* [Exercise description] The required output is the line containing "分词是全文检索的核心。" followed by every later line through the end of the data, all reproduced exactly.

━━━ Entries supplied ━━━

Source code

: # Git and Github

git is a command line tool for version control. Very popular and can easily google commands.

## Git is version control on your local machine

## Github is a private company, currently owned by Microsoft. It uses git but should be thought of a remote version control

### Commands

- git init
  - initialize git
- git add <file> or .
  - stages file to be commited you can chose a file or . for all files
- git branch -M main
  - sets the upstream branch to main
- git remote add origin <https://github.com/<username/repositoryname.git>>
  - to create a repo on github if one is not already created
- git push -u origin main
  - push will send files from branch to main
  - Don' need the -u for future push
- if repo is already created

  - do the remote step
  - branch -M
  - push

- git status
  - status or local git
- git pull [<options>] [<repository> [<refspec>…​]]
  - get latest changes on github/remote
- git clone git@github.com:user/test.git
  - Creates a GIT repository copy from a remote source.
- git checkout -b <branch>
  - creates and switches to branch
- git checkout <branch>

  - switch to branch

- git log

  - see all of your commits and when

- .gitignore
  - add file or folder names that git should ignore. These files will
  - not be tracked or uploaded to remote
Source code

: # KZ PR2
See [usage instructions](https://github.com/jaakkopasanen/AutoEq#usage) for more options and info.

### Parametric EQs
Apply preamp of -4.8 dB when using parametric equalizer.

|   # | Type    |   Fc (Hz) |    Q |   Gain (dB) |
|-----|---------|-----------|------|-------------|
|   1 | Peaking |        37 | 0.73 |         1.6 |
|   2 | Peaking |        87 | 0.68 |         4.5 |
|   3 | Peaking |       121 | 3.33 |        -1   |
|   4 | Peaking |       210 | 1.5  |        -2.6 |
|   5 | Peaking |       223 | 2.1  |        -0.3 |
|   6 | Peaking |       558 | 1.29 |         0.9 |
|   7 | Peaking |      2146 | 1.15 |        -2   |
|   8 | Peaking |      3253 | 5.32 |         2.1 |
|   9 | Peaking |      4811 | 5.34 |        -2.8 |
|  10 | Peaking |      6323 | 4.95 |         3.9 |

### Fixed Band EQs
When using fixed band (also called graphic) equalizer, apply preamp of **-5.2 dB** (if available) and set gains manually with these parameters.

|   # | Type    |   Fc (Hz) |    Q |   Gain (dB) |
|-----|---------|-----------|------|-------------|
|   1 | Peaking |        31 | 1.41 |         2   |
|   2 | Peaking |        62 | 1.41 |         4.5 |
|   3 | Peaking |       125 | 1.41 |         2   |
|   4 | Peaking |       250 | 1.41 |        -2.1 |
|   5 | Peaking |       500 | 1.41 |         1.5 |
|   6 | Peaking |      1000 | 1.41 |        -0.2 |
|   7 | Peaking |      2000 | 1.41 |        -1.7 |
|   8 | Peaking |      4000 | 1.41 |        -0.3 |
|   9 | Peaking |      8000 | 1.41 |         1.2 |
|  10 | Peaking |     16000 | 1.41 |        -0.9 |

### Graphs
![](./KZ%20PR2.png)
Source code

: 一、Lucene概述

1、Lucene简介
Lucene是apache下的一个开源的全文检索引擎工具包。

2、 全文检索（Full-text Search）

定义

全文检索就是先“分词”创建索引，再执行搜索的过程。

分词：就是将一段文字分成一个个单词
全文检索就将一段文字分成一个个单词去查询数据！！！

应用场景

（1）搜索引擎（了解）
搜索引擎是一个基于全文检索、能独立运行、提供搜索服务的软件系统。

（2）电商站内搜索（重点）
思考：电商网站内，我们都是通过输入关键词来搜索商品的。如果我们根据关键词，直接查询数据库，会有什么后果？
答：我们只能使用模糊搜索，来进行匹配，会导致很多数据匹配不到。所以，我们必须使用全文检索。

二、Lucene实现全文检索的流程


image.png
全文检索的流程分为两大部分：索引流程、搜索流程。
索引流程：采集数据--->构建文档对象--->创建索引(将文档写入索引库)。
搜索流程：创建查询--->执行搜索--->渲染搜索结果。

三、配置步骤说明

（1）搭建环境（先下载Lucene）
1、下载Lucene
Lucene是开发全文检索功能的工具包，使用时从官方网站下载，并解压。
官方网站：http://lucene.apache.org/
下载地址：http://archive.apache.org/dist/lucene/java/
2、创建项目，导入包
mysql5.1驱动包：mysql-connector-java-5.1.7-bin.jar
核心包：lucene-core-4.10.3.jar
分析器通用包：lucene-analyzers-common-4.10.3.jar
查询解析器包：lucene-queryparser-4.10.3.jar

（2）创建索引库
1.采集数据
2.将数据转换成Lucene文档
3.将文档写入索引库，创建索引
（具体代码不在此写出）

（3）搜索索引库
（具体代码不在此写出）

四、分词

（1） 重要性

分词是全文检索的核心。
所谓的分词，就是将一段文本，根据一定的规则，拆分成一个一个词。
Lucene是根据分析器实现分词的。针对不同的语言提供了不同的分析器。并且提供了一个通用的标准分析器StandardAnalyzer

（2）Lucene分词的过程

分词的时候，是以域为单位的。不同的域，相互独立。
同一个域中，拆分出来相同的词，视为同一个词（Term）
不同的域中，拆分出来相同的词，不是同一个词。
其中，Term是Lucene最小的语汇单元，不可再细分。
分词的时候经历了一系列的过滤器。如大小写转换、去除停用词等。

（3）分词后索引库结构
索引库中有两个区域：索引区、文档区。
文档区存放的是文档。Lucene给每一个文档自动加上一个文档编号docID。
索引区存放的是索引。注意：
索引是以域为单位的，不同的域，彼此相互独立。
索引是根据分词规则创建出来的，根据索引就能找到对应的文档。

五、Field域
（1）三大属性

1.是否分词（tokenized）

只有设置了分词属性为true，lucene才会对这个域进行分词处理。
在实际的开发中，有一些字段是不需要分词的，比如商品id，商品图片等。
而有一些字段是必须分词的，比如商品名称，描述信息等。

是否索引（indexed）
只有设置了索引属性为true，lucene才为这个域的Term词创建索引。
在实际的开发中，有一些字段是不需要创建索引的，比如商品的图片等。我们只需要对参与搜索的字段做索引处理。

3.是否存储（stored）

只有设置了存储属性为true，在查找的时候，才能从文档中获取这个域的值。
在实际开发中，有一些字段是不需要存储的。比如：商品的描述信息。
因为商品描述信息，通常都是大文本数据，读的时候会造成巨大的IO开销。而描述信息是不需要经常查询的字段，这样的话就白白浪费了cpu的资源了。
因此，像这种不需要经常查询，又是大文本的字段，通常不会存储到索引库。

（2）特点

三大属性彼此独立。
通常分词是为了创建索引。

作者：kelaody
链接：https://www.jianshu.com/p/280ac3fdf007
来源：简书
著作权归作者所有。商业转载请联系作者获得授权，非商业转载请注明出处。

━━━

* [Response to the exercise]
分词是全文检索的核心。
所谓的分词，就是将一段文本，根据一定的规则，拆分成一个一个词。
Lucene是根据分析器实现分词的。针对不同的语言提供了不同的分析器。并且提供了一个通用的标准分析器StandardAnalyzer

（2）Lucene分词的过程

分词的时候，是以域为单位的。不同的域，相互独立。
同一个域中，拆分出来相同的词，视为同一个词（Term）
不同的域中，拆分出来相同的词，不是同一个词。
其中，Term是Lucene最小的语汇单元，不可再细分。
分词的时候经历了一系列的过滤器。如大小写转换、去除停用词等。

（3）分词后索引库结构
索引库中有两个区域：索引区、文档区。
文档区存放的是文档。Lucene给每一个文档自动加上一个文档编号docID。
索引区存放的是索引。注意：
索引是以域为单位的，不同的域，彼此相互独立。
索引是根据分词规则创建出来的，根据索引就能找到对应的文档。

五、Field域
（1）三大属性

1.是否分词（tokenized）

只有设置了分词属性为true，lucene才会对这个域进行分词处理。
在实际的开发中，有一些字段是不需要分词的，比如商品id，商品图片等。
而有一些字段是必须分词的，比如商品名称，描述信息等。

是否索引（indexed）
只有设置了索引属性为true，lucene才为这个域的Term词创建索引。
在实际的开发中，有一些字段是不需要创建索引的，比如商品的图片等。我们只需要对参与搜索的字段做索引处理。

3.是否存储（stored）

只有设置了存储属性为true，在查找的时候，才能从文档中获取这个域的值。
在实际开发中，有一些字段是不需要存储的。比如：商品的描述信息。
因为商品描述信息，通常都是大文本数据，读的时候会造成巨大的IO开销。而描述信息是不需要经常查询的字段，这样的话就白白浪费了cpu的资源了。
因此，像这种不需要经常查询，又是大文本的字段，通常不会存储到索引库。

（2）特点

三大属性彼此独立。
通常分词是为了创建索引。

作者：kelaody
链接：https://www.jianshu.com/p/280ac3fdf007
来源：简书
著作权归作者所有。商业转载请联系作者获得授权，非商业转载请注明出处。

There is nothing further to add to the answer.